Prerequisite testing updates

No prerequisite testing updates are required. The existing PID limiting tests in test/e2e_node/pids_test.go (PodPidsLimit suite) cover the node-level podPidsLimit behavior which this feature builds upon.

Unit tests

This feature touches API validation, field stripping, and kubelet cgroup enforcement. For Alpha, unit test coverage for the following packages is added:

  • pkg/apis/core/validation will be updated with validation rules for the pid resource (range 1024-16384, container-level rejection, requests.pid forbidden).
  • pkg/api/pod will be updated with field stripping logic when the PerPodPIDLimit gate is disabled (requests.pid is always stripped).
  • pkg/kubelet/cm will be updated with getPodPIDLimit logic (pod limit lower/higher than node, no pod limit fallback), cgroupsv1 rejection error message, PIDLimitCapped event emission when the effective limit is capped, and static pod PID limit enforcement (kubelet applies getPodPIDLimit uniformly for both regular and static pods).
  • pkg/apis/core/helper will be updated to exclude ResourcePID from standardContainerResources.
  • pkg/kubelet/eviction will be updated to verify that PID pressure detection, eviction ranking, and pod selection are unaffected by spec.resources.limits.pid when the PerPodPIDLimit gate is enabled.
  • k8s.io/component-helpers/nodedeclaredfeatures will be updated to verify that the kubelet declares PerPodPIDLimit in node.status.declaredFeatures when the feature gate is enabled and cgroupsv2 is available, and does not declare it when the gate is disabled or on cgroupsv1 nodes.

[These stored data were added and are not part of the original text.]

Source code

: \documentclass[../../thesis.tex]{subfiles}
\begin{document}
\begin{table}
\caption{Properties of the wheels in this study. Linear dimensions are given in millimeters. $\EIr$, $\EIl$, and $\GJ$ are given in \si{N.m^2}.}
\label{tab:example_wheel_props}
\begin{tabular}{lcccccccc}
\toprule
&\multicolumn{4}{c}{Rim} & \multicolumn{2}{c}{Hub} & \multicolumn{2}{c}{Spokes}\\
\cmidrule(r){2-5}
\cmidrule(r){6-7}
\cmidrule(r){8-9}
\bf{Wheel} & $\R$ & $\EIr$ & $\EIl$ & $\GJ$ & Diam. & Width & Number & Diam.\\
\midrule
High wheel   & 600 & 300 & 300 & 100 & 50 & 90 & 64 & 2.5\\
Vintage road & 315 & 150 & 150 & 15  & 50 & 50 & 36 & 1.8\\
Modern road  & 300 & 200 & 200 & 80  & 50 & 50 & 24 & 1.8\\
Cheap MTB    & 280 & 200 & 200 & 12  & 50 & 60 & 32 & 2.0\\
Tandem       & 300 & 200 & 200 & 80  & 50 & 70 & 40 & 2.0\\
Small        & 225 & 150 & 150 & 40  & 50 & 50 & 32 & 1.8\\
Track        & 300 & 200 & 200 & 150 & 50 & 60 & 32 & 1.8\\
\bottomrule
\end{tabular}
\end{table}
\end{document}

k8s.io/kubernetes/pkg/apis/core/validation: API validation of pid resource k8s.io/kubernetes/pkg/api/pod: Field stripping when gate is disabled k8s.io/kubernetes/pkg/kubelet/cm: getPodPIDLimit enforcement logic k8s.io/kubernetes/pkg/apis/core/helper: ResourcePID helper functions k8s.io/kubernetes/pkg/kubelet/eviction: Eviction manager unaffected by per-pod PID limits k8s.io/component-helpers/nodedeclaredfeatures: Node Declared Features registration and inference

Integration tests

e2e tests provide good test coverage of the interaction between the API server (validation of pid resource) and the kubelet (cgroup enforcement). We may add integration tests before Beta to cover API admission edge cases that are not covered by the planned unit and e2e tests.

e2e tests
  • Pod PID limit lower than node default is applied.
  • Pod PID limit higher than node default is capped at node default and a PIDLimitCapped event is emitted.
  • Multi-container pod shares a single pod-level PID limit.
  • No pod PID limit falls back to node default.
  • Pod with pid limit is admitted under Baseline PSA profile and limit is enforced.
  • Pod with pid limit is admitted under Restricted PSA profile and limit is enforced.
  • Pod specifying spec.resources.limits.pid on a cgroupsv1 node is rejected during admission.
  • Static pod with spec.resources.limits.pid has PID limit enforced at the pod cgroup level (bypasses apiserver).
  • Static pod without spec.resources.limits.pid falls back to node-level podPidsLimit.
  • Node enters PIDPressure when available PIDs fall below configured eviction thresholds, regardless of pod-level PID limits.
  • Eviction manager continues to evict pods under PIDPressure; pod-level PID limits do not alter eviction behavior or pod selection.
  • Pod-level PID limits reduce aggregate PID consumption and can prevent a workload from triggering PIDPressure compared to the node-level default limit.
  • PID pressure calculation is based on node-level PID availability and is unaffected by the configured value of spec.resources.limits.pid.
  • Node with PerPodPIDLimit enabled and cgroupsv2 declares PerPodPIDLimit in node.status.declaredFeatures.
  • Pod with spec.resources.limits.pid is not scheduled to a node that does not declare PerPodPIDLimit.
  • Pod with hostPID: true and spec.resources.limits.pid has the pod cgroup pids.max set correctly; spawning processes up to the limit succeeds and fork fails with EAGAIN at the limit; host processes are visible via ps but are not counted against the pod’s cgroup PID limit.

Graduation Criteria

Alpha (target 1.37)

  • Feature implemented behind PerPodPIDLimit feature gate (disabled by default)
  • Kubelet enforces min(podPidsLimit, pod.spec.resources.limits.pid) on Pod cgroup
  • Unit tests and initial node e2e tests completed
  • kubelet_pod_pid_limit_applied_total metric exposed

Beta (target 1.38)

  • Feature enabled by default
  • Node e2e tests stable in Testgrid for at least one release
  • Downgrade and upgrade testing completed
  • Address feedback and bugs reported during Alpha

GA (target 1.40)

  • At least 2 releases in Beta without major bugs
  • Remove feature gate
  • Conformance tests added
  • No negative user feedback from production usage

Upgrade / Downgrade Strategy

Upgrade: No changes required for existing workloads. Enable the PerPodPIDLimit feature gate to start using the feature.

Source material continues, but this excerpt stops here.